[Dataset entries]
□ □ □ □

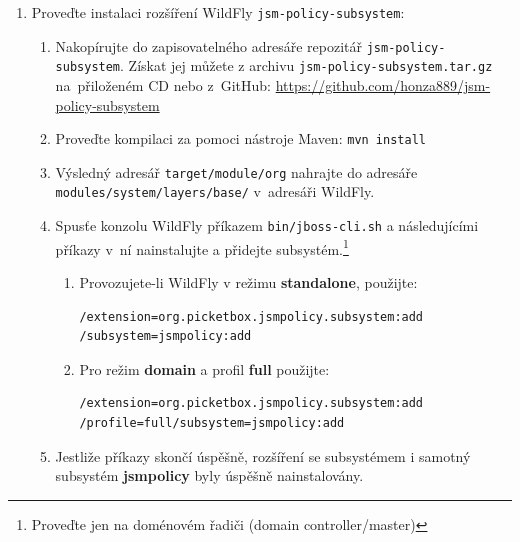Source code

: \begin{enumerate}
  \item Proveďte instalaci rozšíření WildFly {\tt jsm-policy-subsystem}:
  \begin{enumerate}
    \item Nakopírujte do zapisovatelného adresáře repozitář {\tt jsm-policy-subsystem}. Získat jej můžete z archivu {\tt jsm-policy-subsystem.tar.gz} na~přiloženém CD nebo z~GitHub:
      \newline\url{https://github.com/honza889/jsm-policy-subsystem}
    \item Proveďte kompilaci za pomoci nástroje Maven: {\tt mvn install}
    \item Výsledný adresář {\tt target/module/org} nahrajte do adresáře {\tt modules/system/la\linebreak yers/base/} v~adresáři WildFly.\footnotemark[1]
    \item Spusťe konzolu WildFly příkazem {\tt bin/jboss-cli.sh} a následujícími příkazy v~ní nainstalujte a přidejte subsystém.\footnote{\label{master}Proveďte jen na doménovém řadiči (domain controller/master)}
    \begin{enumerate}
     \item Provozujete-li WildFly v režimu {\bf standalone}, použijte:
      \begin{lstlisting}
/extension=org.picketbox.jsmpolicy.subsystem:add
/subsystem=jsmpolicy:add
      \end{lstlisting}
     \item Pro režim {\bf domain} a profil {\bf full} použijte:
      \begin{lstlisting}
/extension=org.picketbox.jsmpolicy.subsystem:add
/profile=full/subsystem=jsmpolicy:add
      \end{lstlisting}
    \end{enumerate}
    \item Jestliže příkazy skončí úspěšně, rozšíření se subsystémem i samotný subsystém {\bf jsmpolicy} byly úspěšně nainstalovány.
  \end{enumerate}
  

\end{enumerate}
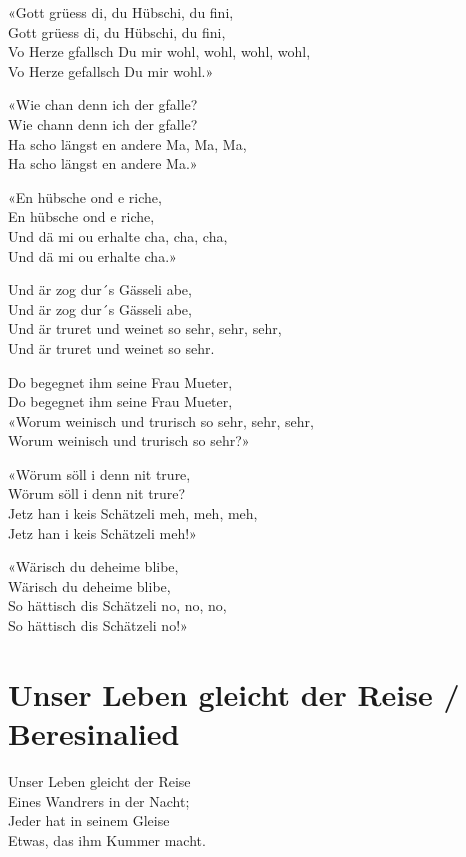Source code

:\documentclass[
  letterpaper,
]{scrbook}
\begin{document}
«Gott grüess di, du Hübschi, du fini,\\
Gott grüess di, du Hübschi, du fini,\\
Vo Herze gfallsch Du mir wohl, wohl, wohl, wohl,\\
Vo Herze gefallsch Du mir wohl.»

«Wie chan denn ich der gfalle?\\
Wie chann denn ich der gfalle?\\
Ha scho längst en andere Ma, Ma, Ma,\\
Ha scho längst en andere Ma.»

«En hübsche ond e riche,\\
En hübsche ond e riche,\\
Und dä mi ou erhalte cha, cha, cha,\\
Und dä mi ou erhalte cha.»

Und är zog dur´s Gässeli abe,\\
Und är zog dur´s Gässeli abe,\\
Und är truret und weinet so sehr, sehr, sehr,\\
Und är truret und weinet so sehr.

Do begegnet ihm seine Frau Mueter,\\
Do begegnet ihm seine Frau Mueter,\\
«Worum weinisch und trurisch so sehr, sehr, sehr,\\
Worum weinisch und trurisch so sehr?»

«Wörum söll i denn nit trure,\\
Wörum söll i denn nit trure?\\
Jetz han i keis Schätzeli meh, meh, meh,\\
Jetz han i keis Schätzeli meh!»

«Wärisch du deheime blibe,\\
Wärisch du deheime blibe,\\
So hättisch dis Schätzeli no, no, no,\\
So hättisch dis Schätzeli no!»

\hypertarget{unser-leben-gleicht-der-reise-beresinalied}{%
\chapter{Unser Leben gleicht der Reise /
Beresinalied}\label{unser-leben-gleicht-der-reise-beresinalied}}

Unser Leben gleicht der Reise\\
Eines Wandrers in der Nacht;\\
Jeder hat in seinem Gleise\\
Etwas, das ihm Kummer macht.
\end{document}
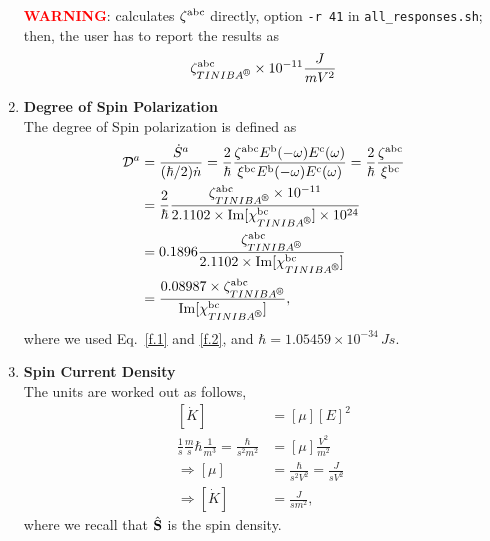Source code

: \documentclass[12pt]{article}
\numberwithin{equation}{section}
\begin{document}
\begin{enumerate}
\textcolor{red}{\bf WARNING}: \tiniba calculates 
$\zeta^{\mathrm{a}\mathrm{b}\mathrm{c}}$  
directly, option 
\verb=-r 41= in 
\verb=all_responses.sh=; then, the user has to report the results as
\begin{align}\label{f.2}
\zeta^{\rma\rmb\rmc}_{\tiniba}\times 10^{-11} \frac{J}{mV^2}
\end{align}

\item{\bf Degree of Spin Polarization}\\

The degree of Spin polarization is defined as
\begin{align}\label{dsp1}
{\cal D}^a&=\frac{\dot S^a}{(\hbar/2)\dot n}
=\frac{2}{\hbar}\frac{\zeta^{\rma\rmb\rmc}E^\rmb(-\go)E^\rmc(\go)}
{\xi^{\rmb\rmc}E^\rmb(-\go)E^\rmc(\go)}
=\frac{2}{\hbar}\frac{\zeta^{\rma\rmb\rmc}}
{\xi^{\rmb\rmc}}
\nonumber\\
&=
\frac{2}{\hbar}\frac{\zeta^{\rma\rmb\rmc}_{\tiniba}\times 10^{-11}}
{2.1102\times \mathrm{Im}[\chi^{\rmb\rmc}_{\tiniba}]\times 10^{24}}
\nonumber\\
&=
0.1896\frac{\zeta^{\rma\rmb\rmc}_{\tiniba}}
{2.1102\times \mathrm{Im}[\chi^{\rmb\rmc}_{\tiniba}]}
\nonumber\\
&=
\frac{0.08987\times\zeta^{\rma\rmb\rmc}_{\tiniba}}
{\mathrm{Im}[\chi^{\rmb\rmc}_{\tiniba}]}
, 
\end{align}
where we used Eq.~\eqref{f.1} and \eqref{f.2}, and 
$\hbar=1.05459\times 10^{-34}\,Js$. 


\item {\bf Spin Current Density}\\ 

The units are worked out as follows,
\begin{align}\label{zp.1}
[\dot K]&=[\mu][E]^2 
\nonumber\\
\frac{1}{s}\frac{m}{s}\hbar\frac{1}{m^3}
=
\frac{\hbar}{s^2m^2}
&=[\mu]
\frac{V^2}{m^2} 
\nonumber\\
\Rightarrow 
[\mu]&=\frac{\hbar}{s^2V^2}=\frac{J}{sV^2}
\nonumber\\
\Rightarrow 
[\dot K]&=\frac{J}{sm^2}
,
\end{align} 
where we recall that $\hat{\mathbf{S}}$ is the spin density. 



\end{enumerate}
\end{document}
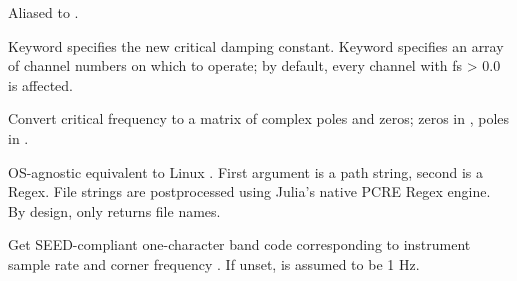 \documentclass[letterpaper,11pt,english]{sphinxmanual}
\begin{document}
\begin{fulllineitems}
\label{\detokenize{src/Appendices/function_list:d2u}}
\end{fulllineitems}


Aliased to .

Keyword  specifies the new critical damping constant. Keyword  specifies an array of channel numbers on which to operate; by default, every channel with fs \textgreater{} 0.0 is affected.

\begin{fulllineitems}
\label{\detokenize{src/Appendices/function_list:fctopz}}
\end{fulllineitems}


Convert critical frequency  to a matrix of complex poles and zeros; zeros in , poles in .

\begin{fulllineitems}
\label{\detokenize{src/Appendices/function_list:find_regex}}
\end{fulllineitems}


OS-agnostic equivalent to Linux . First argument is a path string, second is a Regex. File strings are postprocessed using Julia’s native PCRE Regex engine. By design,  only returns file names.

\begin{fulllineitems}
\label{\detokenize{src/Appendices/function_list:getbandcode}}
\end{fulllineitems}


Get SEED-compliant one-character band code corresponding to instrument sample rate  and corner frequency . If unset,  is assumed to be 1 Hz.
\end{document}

□ □ □ □

From top to bottom, restate the records above exactly and omit every picture.

**Solution to this problem**
Source code

: \begin{enumerate}
  \item Proveďte instalaci rozšíření WildFly {\tt jsm-policy-subsystem}:
  \begin{enumerate}
    \item Nakopírujte do zapisovatelného adresáře repozitář {\tt jsm-policy-subsystem}. Získat jej můžete z archivu {\tt jsm-policy-subsystem.tar.gz} na~přiloženém CD nebo z~GitHub:
      \newline\url{https://github.com/honza889/jsm-policy-subsystem}
    \item Proveďte kompilaci za pomoci nástroje Maven: {\tt mvn install}
    \item Výsledný adresář {\tt target/module/org} nahrajte do adresáře {\tt modules/system/la\linebreak yers/base/} v~adresáři WildFly.\footnotemark[1]
    \item Spusťe konzolu WildFly příkazem {\tt bin/jboss-cli.sh} a následujícími příkazy v~ní nainstalujte a přidejte subsystém.\footnote{\label{master}Proveďte jen na doménovém řadiči (domain controller/master)}
    \begin{enumerate}
     \item Provozujete-li WildFly v režimu {\bf standalone}, použijte:
      \begin{lstlisting}
/extension=org.picketbox.jsmpolicy.subsystem:add
/subsystem=jsmpolicy:add
      \end{lstlisting}
     \item Pro režim {\bf domain} a profil {\bf full} použijte:
      \begin{lstlisting}
/extension=org.picketbox.jsmpolicy.subsystem:add
/profile=full/subsystem=jsmpolicy:add
      \end{lstlisting}
    \end{enumerate}
    \item Jestliže příkazy skončí úspěšně, rozšíření se subsystémem i samotný subsystém {\bf jsmpolicy} byly úspěšně nainstalovány.
  \end{enumerate}
  

\end{enumerate}
Source code

:\documentclass[
  letterpaper,
]{scrbook}
\begin{document}
«Gott grüess di, du Hübschi, du fini,\\
Gott grüess di, du Hübschi, du fini,\\
Vo Herze gfallsch Du mir wohl, wohl, wohl, wohl,\\
Vo Herze gefallsch Du mir wohl.»

«Wie chan denn ich der gfalle?\\
Wie chann denn ich der gfalle?\\
Ha scho längst en andere Ma, Ma, Ma,\\
Ha scho längst en andere Ma.»

«En hübsche ond e riche,\\
En hübsche ond e riche,\\
Und dä mi ou erhalte cha, cha, cha,\\
Und dä mi ou erhalte cha.»

Und är zog dur´s Gässeli abe,\\
Und är zog dur´s Gässeli abe,\\
Und är truret und weinet so sehr, sehr, sehr,\\
Und är truret und weinet so sehr.

Do begegnet ihm seine Frau Mueter,\\
Do begegnet ihm seine Frau Mueter,\\
«Worum weinisch und trurisch so sehr, sehr, sehr,\\
Worum weinisch und trurisch so sehr?»

«Wörum söll i denn nit trure,\\
Wörum söll i denn nit trure?\\
Jetz han i keis Schätzeli meh, meh, meh,\\
Jetz han i keis Schätzeli meh!»

«Wärisch du deheime blibe,\\
Wärisch du deheime blibe,\\
So hättisch dis Schätzeli no, no, no,\\
So hättisch dis Schätzeli no!»

\hypertarget{unser-leben-gleicht-der-reise-beresinalied}{%
\chapter{Unser Leben gleicht der Reise /
Beresinalied}\label{unser-leben-gleicht-der-reise-beresinalied}}

Unser Leben gleicht der Reise\\
Eines Wandrers in der Nacht;\\
Jeder hat in seinem Gleise\\
Etwas, das ihm Kummer macht.
\end{document}
Source code

: \documentclass[12pt]{article}
\numberwithin{equation}{section}
\begin{document}
\begin{enumerate}
\textcolor{red}{\bf WARNING}: \tiniba calculates 
$\zeta^{\mathrm{a}\mathrm{b}\mathrm{c}}$  
directly, option 
\verb=-r 41= in 
\verb=all_responses.sh=; then, the user has to report the results as
\begin{align}\label{f.2}
\zeta^{\rma\rmb\rmc}_{\tiniba}\times 10^{-11} \frac{J}{mV^2}
\end{align}

\item{\bf Degree of Spin Polarization}\\

The degree of Spin polarization is defined as
\begin{align}\label{dsp1}
{\cal D}^a&=\frac{\dot S^a}{(\hbar/2)\dot n}
=\frac{2}{\hbar}\frac{\zeta^{\rma\rmb\rmc}E^\rmb(-\go)E^\rmc(\go)}
{\xi^{\rmb\rmc}E^\rmb(-\go)E^\rmc(\go)}
=\frac{2}{\hbar}\frac{\zeta^{\rma\rmb\rmc}}
{\xi^{\rmb\rmc}}
\nonumber\\
&=
\frac{2}{\hbar}\frac{\zeta^{\rma\rmb\rmc}_{\tiniba}\times 10^{-11}}
{2.1102\times \mathrm{Im}[\chi^{\rmb\rmc}_{\tiniba}]\times 10^{24}}
\nonumber\\
&=
0.1896\frac{\zeta^{\rma\rmb\rmc}_{\tiniba}}
{2.1102\times \mathrm{Im}[\chi^{\rmb\rmc}_{\tiniba}]}
\nonumber\\
&=
\frac{0.08987\times\zeta^{\rma\rmb\rmc}_{\tiniba}}
{\mathrm{Im}[\chi^{\rmb\rmc}_{\tiniba}]}
, 
\end{align}
where we used Eq.~\eqref{f.1} and \eqref{f.2}, and 
$\hbar=1.05459\times 10^{-34}\,Js$. 


\item {\bf Spin Current Density}\\ 

The units are worked out as follows,
\begin{align}\label{zp.1}
[\dot K]&=[\mu][E]^2 
\nonumber\\
\frac{1}{s}\frac{m}{s}\hbar\frac{1}{m^3}
=
\frac{\hbar}{s^2m^2}
&=[\mu]
\frac{V^2}{m^2} 
\nonumber\\
\Rightarrow 
[\mu]&=\frac{\hbar}{s^2V^2}=\frac{J}{sV^2}
\nonumber\\
\Rightarrow 
[\dot K]&=\frac{J}{sm^2}
,
\end{align} 
where we recall that $\hat{\mathbf{S}}$ is the spin density. 



\end{enumerate}
\end{document}
 \documentclass[letterpaper,11pt,english]{sphinxmanual}
\begin{document}
\begin{fulllineitems}
\label{\detokenize{src/Appendices/function_list:d2u}}
\end{fulllineitems}


Aliased to .

Keyword  specifies the new critical damping constant. Keyword  specifies an array of channel numbers on which to operate; by default, every channel with fs \textgreater{} 0.0 is affected.

\begin{fulllineitems}
\label{\detokenize{src/Appendices/function_list:fctopz}}
\end{fulllineitems}


Convert critical frequency  to a matrix of complex poles and zeros; zeros in , poles in .

\begin{fulllineitems}
\label{\detokenize{src/Appendices/function_list:find_regex}}
\end{fulllineitems}


OS-agnostic equivalent to Linux . First argument is a path string, second is a Regex. File strings are postprocessed using Julia’s native PCRE Regex engine. By design,  only returns file names.

\begin{fulllineitems}
\label{\detokenize{src/Appendices/function_list:getbandcode}}
\end{fulllineitems}


Get SEED-compliant one-character band code corresponding to instrument sample rate  and corner frequency . If unset,  is assumed to be 1 Hz.
\end{document}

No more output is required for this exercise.